Soundgarden's Black Hole Sun is the devastating centrepiece of their finest album, Superunknown, a sad, raging, defiant cry for change, set to a backdrop of sludgy rhythms, ringing open chords and fuzzed up distortion. It is a track that builds in power as it circles around and around.
It is a call for things to be wiped away and renewed. But it sounds too like an elegy for something or someone lost: “No one sings like you anymore,” sang Chris Cornell, silenced now at only 52.
Yesterday, he was found dead in a hotel bathroom in Detroit, just hours after playing a show. In a statement, his representative Brian Bumbery said he had suffered a “sudden and unexpected” death, the cause of which is currently unknown, though police are investigating it as a possible suicide.
Chris Cornell, Soundgarden and Audioslave frontman - in pictures
In this country, Cornell is perhaps best known for You Know My Name, his theme for 2006 Bond film Casino Royale But his place in the musical firmament rests on far more than that: his was a considerable talent that made a genuine contribution to the history of pop music.

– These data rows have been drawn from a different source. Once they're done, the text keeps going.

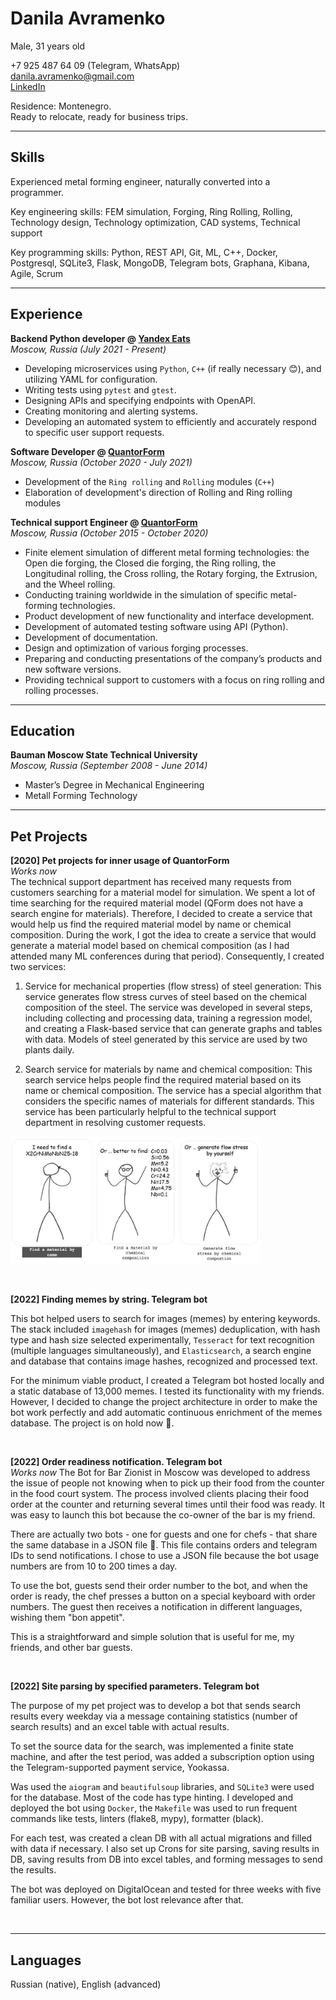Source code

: # Danila Avramenko  
Male, 31 years old

+7 925 487 64 09 (Telegram, WhatsApp)  
danila.avramenko@gmail.com   
<a href="https://www.linkedin.com/in/danila-avramenko-77912ab9/" target="_blank">LinkedIn</a>  


Residence: Montenegro.   
Ready to relocate, ready for business trips.

___
## Skills
Experienced metal forming engineer, naturally converted into a programmer.  

Key engineering skills: FEM simulation, Forging, Ring Rolling, Rolling, Technology design, Technology optimization, CAD systems, Technical support

Key programming skills: Python, REST API, Git, ML, C++, Docker, Postgresql, SQLite3, Flask, MongoDB, Telegram bots, Graphana, Kibana, Agile, Scrum

___
## Experience

**Backend Python developer @ [Yandex Eats](https://www.wikiwand.com/en/Yandex_Eda)** <br>
_Moscow, Russia (July 2021 - Present)_ <br>
- Developing microservices using `Python`,  `C++` (if really necessary 😊), and utilizing YAML for configuration.
- Writing tests using `pytest` and `gtest`.
- Designing APIs and specifying endpoints with OpenAPI.
- Creating monitoring and alerting systems.
- Developing an automated system to efficiently and accurately respond to specific user support requests.



**Software Developer @ [QuantorForm](https://www.linkedin.com/company/quantor-form/about/)** <br>
_Moscow, Russia (October 2020 - July 2021)_ <br>
- Development of the `Ring rolling` and `Rolling` modules (`C++`)
- Elaboration of development's direction of Rolling and Ring rolling modules



**Technical support Engineer @ [QuantorForm](https://www.linkedin.com/company/quantor-form/about/)** <br>
_Moscow, Russia (October 2015 - October 2020)_ <br>
- Finite element simulation of different metal forming technologies: the Open die forging, the Closed die forging, the Ring rolling, the Longitudinal rolling, the Cross rolling, the Rotary forging, the Extrusion, and the Wheel rolling.
- Conducting training worldwide in the simulation of specific metal-forming technologies.
- Product development of new functionality and interface development.
- Development of automated testing software using API (Python).
- Development of documentation.
- Design and optimization of various forging processes.
- Preparing and conducting presentations of the company’s products and new software versions.
- Providing technical support to customers with a focus on ring rolling and rolling processes.


___
## Education
**Bauman Moscow State Technical University** <br>
_Moscow, Russia (September 2008 - June 2014)_ <br>
- Master’s Degree in Mechanical Engineering
- Metall Forming Technology


___
## Pet Projects
**[2020] Pet projects for inner usage of QuantorForm**  
_Works now_  
The technical support department has received many requests from customers searching for a material model for simulation. We spent a lot of time searching for the required material model (QForm does not have a search engine for materials). Therefore, I decided to create a service that would help us find the required material model by name or chemical composition. During the work, I got the idea to create a service that would generate a material model based on chemical composition (as I had attended many ML conferences during that period). Consequently, I created two services:
1. Service for mechanical properties (flow stress) of steel generation: This service generates flow stress curves of steel based on the chemical composition of the steel. The service was developed in several steps, including collecting and processing data, training a regression model, and creating a Flask-based service that can generate graphs and tables with data. Models of steel generated by this service are used by two plants daily.

2. Search service for materials by name and chemical composition: This search service helps people find the required material based on its name or chemical composition. The service has a special algorithm that considers the specific names of materials for different standards. This service has been particularly helpful to the technical support department in resolving customer requests.

<img src="service.jpg" alt="drawing" width="400"/> <br>

<br>

**[2022] Finding memes by string. Telegram bot**  

This bot helped users to search for images (memes) by entering keywords. The stack included `imagehash` for images (memes) deduplication, with hash type and hash size selected experimentally, `Tesseract` for text recognition (multiple languages simultaneously), and `Elasticsearch`, a search engine and database that contains image hashes, recognized and processed text.

For the minimum viable product, I created a Telegram bot hosted locally and a static database of 13,000 memes. I tested its functionality with my friends. However, I decided to change the project architecture in order to make the bot work perfectly and add automatic continuous enrichment of the memes database. The project is on hold now 🙂.


<br>

**[2022] Order readiness notification. Telegram bot**  
_Works now_
The Bot for Bar Zionist in Moscow was developed to address the issue of people not knowing when to pick up their food from the counter in the food court system. The process involved clients placing their food order at the counter and returning several times until their food was ready. It was easy to launch this bot because the co-owner of the bar is my friend.

There are actually two bots - one for guests and one for chefs - that share the same database in a JSON file 🙂. This file contains orders and telegram IDs to send notifications. I chose to use a JSON file because the bot usage numbers are from 10 to 200 times a day.

To use the bot, guests send their order number to the bot, and when the order is ready, the chef presses a button on a special keyboard with order numbers. The guest then receives a notification in different languages, wishing them "bon appetit".

This is a straightforward and simple solution that is useful for me, my friends, and other bar guests.

<br>

**[2022] Site parsing by specified parameters. Telegram bot**   

The purpose of my pet project was to develop a bot that sends search results every weekday via a message containing statistics (number of search results) and an excel table with actual results.

To set the source data for the search, was implemented a finite state machine, and after the test period, was added a subscription option using the Telegram-supported payment service, Yookassa.

Was used the `aiogram` and `beautifulsoup` libraries, and `SQLite3` were used for the database. Most of the code has type hinting. I developed and deployed the bot using `Docker`, the `Makefile` was used to run frequent commands like tests, linters (flake8, mypy), formatter (black).

For each test, was created a clean DB with all actual migrations and filled with data if necessary. I also set up Crons for site parsing, saving results in DB, saving results from DB into excel tables, and forming messages to send the results.

The bot was deployed on DigitalOcean and tested for three weeks with five familiar users. However, the bot lost relevance after that.

<br>

___
## Languages

Russian (native), English (advanced) <br>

As one of the key architects of the grunge scene, Cornell helped restore faith in rock and roll. In the early nineties, amidst the flouncing blow dried pantomime of American hair rock, whilst rave, hip hop and trip hop seized the controls, a trio of American bands brought back some muscle, purpose, power and dignity to guitar music: Nirvana, Pearl Jam and Soundgarden.
Cornell's quartet were actually the first of the original Seattle grunge groups to sign to a major label, although the last to really break through commercially.
Cornell sang, played rhythm guitar, and wrote all their key songs. The group took their cues from Black Sabbath's open tunings and threatening grit, and Led Zeppelin's blazing swagger and attack, while adding a welcome hint of Beatles-y melodiousness.
He had the command of four octaves, a big range for any singer, which allowed him to shift gear from low gritty intensity to a howling wail that soared high above the band's thunderous drive.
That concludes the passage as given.